** SOURCE MATERIAL follows **

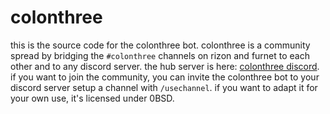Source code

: # colonthree
this is the source code for the colonthree bot. colonthree is a community spread by bridging the `#colonthree` channels on rizon and furnet to each other and to any discord server. the hub server is here: [colonthree discord](https://discord.gg/4JH3PUPw9r). if you want to join the community, you can invite the colonthree bot to your discord server setup a channel with `/usechannel`. if you want to adapt it for your own use, it's licensed under 0BSD.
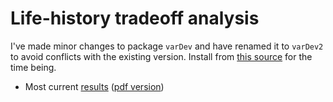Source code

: # Life-history tradeoff analysis

I've made minor changes to package `varDev` and have renamed it to `varDev2` to avoid conflicts with the existing version. Install from [this source](https://github.com/karthikram/tradeoff/blob/master/varDev2_0.7.tar.gz) for the time being.

* Most current [results](https://github.com/karthikram/tradeoff/blob/master/results.md) ([pdf version](https://github.com/karthikram/tradeoff/blob/master/results.pdf))
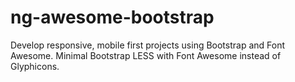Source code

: # ng-awesome-bootstrap
Develop responsive, mobile first projects using Bootstrap and Font Awesome. Minimal Bootstrap LESS with Font Awesome instead of Glyphicons.
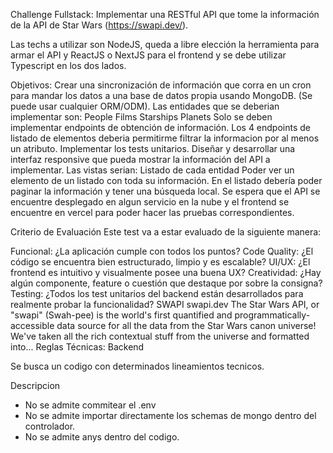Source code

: Challenge Fullstack:
Implementar una RESTful API que tome la información de la API de Star Wars (https://swapi.dev/).

Las techs a utilizar son NodeJS, queda a libre elección la herramienta para armar el API y ReactJS o NextJS para el frontend y se debe utilizar Typescript en los dos lados.

Objetivos:
Crear una sincronización de información que corra en un cron para mandar los datos a una base de datos propia usando MongoDB. (Se puede usar cualquier ORM/ODM).
Las entidades que se deberian implementar son:
People
Films
Starships
Planets
Solo se deben implementar endpoints de obtención de información.
Los 4 endpoints de listado de elementos deberia permitirme filtrar la informacion por al menos un atributo.
Implementar los tests unitarios.
Diseñar y desarrollar una interfaz responsive que pueda mostrar la información del API a implementar.
Las vistas serian:
Listado de cada entidad
Poder ver un elemento de un listado con toda su información.
En el listado debería poder paginar la información y tener una búsqueda local.
Se espera que el API se encuentre desplegado en algun servicio en la nube y el frontend se encuentre en vercel para poder hacer las pruebas correspondientes.

Criterio de Evaluación
Este test va a estar evaluado de la siguiente manera:

Funcional: ¿La aplicación cumple con todos los puntos?
Code Quality: ¿El código se encuentra bien estructurado, limpio y es escalable?
UI/UX: ¿El frontend es intuitivo y visualmente posee una buena UX?
Creatividad: ¿Hay algún componente, feature o cuestión que destaque por sobre la consigna?
Testing: ¿Todos los test unitarios del backend están desarrollados para realmente probar la funcionalidad?
SWAPI
swapi.dev
The Star Wars API, or "swapi" (Swah-pee) is the world's first quantified and programmatically-accessible data source for all the data from the Star Wars canon universe! We've taken all the rich contextual stuff from the universe and formatted into...
Reglas Técnicas: Backend

Se busca un codigo con determinados lineamientos tecnicos.

Descripcion

- No se admite commitear el .env
- No se admite importar directamente los schemas de mongo dentro del controlador.
- No se admite anys dentro del codigo.
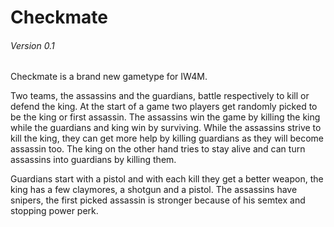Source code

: Checkmate
=========
###### Version 0.1

Checkmate is a brand new gametype for IW4M.

Two teams, the assassins and the guardians, battle respectively to kill or defend the king.
At the start of a game two players get randomly picked to be the king or first assassin.
The assassins win the game by killing the king while the guardians and king win by surviving.
While the assassins strive to kill the king, they can get more help by killing guardians as they will become assassin too.
The king on the other hand tries to stay alive and can turn assassins into guardians by killing them.

Guardians start with a pistol and with each kill they get a better weapon, the king has a few claymores, a shotgun and a pistol.
The assassins have snipers, the first picked assassin is stronger because of his semtex and stopping power perk.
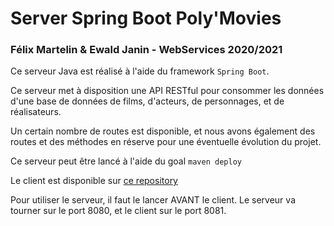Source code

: # Server Spring Boot Poly'Movies

### Félix Martelin & Ewald Janin - WebServices 2020/2021

Ce serveur Java est réalisé à l'aide du framework `Spring Boot`.

Ce serveur met à disposition une API RESTful pour consommer les données d'une base de données de films, d'acteurs, de personnages, et de réalisateurs.

Un certain nombre de routes est disponible, et nous avons également des routes et des méthodes en réserve pour une éventuelle évolution du projet.

Ce serveur peut être lancé à l'aide du goal `maven deploy`

Le client est disponible sur [ce repository](https://github.com/EwaldJa/polymovies-client)

Pour utiliser le serveur, il faut le lancer AVANT le client. Le serveur va tourner sur le port 8080, et le client sur le port 8081.
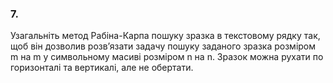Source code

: ### 7.
Узагальніть метод Рабіна-Карпа пошуку зразка в текстовому рядку так, щоб він дозволив
розв’язати задачу пошуку заданого зразка розміром m на m у символьному масиві розміром n
на n. Зразок можна рухати по горизонталі та вертикалі, але не обертати.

** End of SOURCE MATERIAL **

Across the records above, show each line containing the word "admite".

- No se admite commitear el .env
- No se admite importar directamente los schemas de mongo dentro del controlador.
- No se admite anys dentro del codigo.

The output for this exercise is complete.